[Rendered images with source text]
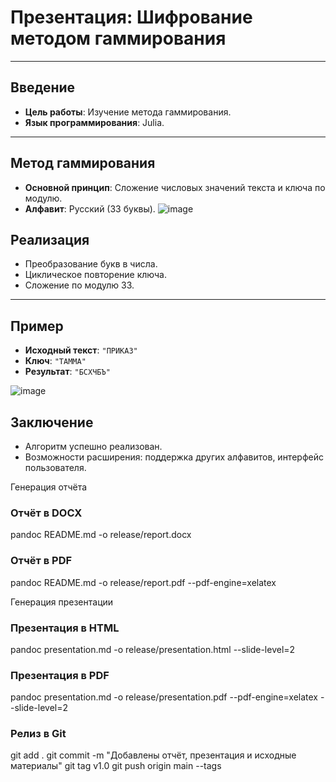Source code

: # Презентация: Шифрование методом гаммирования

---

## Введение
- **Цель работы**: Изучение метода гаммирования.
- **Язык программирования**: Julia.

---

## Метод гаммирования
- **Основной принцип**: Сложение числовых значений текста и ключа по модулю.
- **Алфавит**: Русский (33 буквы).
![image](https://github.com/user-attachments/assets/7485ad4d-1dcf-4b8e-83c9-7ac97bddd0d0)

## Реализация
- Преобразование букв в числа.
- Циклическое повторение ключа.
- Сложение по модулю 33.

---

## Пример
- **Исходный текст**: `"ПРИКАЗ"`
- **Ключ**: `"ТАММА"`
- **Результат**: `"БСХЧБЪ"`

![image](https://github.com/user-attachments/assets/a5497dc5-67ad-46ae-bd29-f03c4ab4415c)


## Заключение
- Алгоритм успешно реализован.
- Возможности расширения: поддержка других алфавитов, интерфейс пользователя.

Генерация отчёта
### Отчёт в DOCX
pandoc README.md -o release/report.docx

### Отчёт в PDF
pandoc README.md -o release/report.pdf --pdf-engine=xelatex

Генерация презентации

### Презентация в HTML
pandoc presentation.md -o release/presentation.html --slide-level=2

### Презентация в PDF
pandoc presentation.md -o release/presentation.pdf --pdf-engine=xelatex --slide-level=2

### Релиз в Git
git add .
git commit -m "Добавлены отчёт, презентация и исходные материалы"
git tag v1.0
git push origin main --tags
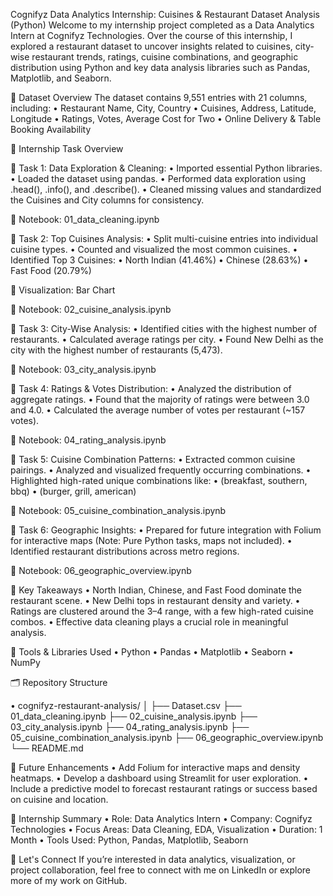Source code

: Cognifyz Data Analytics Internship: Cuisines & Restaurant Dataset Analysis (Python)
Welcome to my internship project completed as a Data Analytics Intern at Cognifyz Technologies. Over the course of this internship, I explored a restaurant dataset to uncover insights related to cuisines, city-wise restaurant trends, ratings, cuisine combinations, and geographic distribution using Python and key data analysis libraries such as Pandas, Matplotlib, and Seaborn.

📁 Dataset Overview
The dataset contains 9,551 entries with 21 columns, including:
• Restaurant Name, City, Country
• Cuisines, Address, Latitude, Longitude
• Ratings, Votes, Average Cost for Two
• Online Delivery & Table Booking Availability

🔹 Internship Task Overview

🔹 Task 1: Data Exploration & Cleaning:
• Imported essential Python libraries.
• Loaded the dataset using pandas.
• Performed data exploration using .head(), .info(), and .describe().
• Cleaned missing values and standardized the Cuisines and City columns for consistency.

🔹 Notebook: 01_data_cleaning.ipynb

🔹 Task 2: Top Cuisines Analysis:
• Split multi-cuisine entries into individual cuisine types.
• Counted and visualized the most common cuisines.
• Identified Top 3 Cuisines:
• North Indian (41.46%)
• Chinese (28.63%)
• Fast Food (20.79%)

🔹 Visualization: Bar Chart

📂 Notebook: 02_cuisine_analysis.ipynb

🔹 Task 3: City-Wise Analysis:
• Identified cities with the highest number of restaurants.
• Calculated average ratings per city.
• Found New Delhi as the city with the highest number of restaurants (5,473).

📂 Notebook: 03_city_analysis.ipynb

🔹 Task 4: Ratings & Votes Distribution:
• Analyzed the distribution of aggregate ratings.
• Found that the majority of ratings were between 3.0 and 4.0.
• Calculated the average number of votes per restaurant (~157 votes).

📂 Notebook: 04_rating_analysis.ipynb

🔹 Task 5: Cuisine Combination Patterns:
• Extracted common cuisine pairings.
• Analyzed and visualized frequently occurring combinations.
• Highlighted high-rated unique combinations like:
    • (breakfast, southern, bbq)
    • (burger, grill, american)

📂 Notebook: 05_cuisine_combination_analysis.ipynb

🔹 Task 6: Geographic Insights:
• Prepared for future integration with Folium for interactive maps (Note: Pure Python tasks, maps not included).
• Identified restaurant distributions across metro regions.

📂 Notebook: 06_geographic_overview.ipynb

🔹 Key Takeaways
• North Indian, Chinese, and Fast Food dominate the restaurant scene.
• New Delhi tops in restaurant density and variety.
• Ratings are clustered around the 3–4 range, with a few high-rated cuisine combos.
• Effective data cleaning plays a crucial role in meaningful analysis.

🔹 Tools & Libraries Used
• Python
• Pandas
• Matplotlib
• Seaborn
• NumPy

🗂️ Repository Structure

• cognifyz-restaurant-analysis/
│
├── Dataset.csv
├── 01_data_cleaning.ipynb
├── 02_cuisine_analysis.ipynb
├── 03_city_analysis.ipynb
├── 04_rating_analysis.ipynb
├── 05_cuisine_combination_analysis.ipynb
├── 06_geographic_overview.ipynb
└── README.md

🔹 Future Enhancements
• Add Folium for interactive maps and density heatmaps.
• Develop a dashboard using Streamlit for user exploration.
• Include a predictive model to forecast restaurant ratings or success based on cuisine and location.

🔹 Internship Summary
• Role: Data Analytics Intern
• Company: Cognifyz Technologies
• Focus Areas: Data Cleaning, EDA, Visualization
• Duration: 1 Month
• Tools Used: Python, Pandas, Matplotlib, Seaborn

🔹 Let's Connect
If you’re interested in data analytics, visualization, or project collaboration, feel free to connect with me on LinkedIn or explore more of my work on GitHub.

**PROMPT:**
Whenever "interactive" occurs in a line above, copy that line.

**ANSWER FOR THIS EXERCISE:**
• Prepared for future integration with Folium for interactive maps (Note: Pure Python tasks, maps not included).
• Add Folium for interactive maps and density heatmaps.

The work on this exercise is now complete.